Absolute quantification of specific proteins in complex mixtures using visible isotope-coded affinity tags

The identification of proteins in complex mixtures is most useful when quantitative information is also obtained. We describe a new type of protein tagging reagent called the visible isotope-coded affinity tag (VICAT) which allows the absolute amount of a target protein or proteins to be quantified in a complex biological sample such as a eukaryotic cell lysate. VICAT reagents tag thiol groups of cysteines or thioacetylated amino groups and introduce into the tryptic peptide a biotin affinity handle, a visible moiety for tracking the chromatographic location of the target peptide by a method other than mass spectrometry, a photocleavable linker for removing a portion of the tag, and an isotope tag for distinguishing sample and internal standard peptides.

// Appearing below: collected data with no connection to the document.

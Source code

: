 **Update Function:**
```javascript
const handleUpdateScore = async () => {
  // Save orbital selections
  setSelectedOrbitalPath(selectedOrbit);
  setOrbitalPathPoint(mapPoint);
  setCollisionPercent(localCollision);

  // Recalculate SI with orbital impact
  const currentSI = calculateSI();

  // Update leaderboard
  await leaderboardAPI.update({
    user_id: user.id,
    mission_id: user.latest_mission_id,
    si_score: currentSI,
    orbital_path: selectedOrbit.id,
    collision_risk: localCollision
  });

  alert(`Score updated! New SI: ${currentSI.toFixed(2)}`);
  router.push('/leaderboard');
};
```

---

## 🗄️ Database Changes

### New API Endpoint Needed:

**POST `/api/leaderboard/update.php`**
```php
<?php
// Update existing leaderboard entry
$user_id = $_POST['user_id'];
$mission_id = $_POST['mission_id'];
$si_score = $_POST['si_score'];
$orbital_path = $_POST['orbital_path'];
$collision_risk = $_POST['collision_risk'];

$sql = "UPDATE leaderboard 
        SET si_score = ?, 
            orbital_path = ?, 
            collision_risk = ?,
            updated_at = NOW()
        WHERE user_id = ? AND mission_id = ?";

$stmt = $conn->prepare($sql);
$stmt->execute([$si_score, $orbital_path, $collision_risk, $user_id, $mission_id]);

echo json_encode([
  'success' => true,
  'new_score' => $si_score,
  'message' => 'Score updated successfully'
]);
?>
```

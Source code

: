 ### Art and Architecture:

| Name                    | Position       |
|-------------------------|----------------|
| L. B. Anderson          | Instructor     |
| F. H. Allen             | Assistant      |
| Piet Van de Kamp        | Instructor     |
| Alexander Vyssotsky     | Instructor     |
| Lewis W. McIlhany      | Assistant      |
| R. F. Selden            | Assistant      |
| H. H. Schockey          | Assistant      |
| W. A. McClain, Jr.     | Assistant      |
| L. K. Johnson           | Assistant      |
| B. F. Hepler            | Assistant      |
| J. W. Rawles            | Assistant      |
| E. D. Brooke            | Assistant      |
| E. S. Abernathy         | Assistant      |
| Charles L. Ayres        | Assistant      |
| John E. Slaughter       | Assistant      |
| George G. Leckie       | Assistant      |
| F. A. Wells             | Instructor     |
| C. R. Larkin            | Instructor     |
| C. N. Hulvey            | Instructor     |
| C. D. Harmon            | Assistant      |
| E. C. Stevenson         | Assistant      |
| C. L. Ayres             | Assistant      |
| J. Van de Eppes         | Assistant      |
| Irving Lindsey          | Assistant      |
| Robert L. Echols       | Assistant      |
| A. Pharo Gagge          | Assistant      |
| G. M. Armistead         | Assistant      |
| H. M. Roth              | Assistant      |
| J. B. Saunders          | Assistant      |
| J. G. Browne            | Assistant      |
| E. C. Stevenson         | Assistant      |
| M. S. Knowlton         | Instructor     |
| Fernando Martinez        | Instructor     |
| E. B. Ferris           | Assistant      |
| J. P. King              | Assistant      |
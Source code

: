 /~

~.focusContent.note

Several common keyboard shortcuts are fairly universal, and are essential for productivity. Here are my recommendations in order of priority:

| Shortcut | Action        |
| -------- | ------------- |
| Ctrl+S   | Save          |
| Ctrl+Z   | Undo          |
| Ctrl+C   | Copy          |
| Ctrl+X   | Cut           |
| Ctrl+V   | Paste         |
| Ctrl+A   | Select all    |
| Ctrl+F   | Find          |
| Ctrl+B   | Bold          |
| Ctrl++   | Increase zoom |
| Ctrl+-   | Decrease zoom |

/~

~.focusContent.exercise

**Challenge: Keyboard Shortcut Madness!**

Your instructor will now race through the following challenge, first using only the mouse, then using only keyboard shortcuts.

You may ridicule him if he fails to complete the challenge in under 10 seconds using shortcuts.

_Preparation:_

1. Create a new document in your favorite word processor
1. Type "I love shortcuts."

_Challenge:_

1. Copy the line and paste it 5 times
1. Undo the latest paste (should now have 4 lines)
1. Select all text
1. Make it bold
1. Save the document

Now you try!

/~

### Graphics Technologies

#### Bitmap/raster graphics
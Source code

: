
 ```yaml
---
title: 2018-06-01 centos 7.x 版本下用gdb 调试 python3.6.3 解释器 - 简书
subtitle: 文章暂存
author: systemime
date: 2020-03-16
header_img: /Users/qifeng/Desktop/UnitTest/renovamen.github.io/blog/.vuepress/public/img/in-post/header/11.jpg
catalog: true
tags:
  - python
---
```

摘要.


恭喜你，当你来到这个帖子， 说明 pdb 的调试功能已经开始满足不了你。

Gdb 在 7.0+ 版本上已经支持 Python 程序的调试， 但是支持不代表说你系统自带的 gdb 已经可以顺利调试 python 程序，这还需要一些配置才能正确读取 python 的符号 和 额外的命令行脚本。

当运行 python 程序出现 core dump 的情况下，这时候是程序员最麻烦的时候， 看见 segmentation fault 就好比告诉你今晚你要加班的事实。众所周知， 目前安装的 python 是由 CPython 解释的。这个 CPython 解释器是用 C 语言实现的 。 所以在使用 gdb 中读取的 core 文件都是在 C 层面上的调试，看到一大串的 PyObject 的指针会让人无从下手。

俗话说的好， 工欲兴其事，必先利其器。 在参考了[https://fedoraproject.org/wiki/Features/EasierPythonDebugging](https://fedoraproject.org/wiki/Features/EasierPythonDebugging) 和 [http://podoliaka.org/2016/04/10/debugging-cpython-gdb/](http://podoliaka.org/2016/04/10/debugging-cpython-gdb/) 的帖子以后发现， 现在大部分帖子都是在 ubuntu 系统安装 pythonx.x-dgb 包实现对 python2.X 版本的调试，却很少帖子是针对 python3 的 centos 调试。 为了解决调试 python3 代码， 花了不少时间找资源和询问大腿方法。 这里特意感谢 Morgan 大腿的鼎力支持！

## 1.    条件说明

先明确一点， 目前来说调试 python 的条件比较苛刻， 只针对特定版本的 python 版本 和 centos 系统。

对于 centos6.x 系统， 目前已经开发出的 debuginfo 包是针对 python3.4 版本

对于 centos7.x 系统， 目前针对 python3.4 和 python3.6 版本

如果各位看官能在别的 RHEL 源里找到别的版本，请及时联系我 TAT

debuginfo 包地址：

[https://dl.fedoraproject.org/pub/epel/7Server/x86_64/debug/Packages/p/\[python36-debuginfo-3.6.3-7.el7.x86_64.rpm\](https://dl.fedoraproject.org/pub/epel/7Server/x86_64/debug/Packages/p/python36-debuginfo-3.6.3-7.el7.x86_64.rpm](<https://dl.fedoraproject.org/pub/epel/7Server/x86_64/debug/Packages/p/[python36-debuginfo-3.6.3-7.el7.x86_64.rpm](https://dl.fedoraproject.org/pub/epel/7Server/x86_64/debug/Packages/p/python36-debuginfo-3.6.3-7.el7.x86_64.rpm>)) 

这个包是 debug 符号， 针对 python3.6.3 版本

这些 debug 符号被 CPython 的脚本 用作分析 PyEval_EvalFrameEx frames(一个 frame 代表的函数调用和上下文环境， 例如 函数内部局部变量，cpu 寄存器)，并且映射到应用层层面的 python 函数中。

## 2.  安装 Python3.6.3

We demonstrate the use of VICAT reagents together with isoelectric focusing of peptides on an immobilized gel strip followed by combined microliquid chromatography/electrospray ionization mass spectrometry operating in selected reaction monitoring mode to determine the absolute abundance of a specific protein, human group V phospholipase A(2), in eukaryotic cell lysates. It is found that human lung macrophages contain 66 fmol of this protein per 100 mug of cell protein. Western blot analysis of human group V phospholipase A(2) in macrophages gave inconclusive data. VICAT reagents should be useful for numerous applications including the analysis of candidate disease markers in complex mixtures such as serum.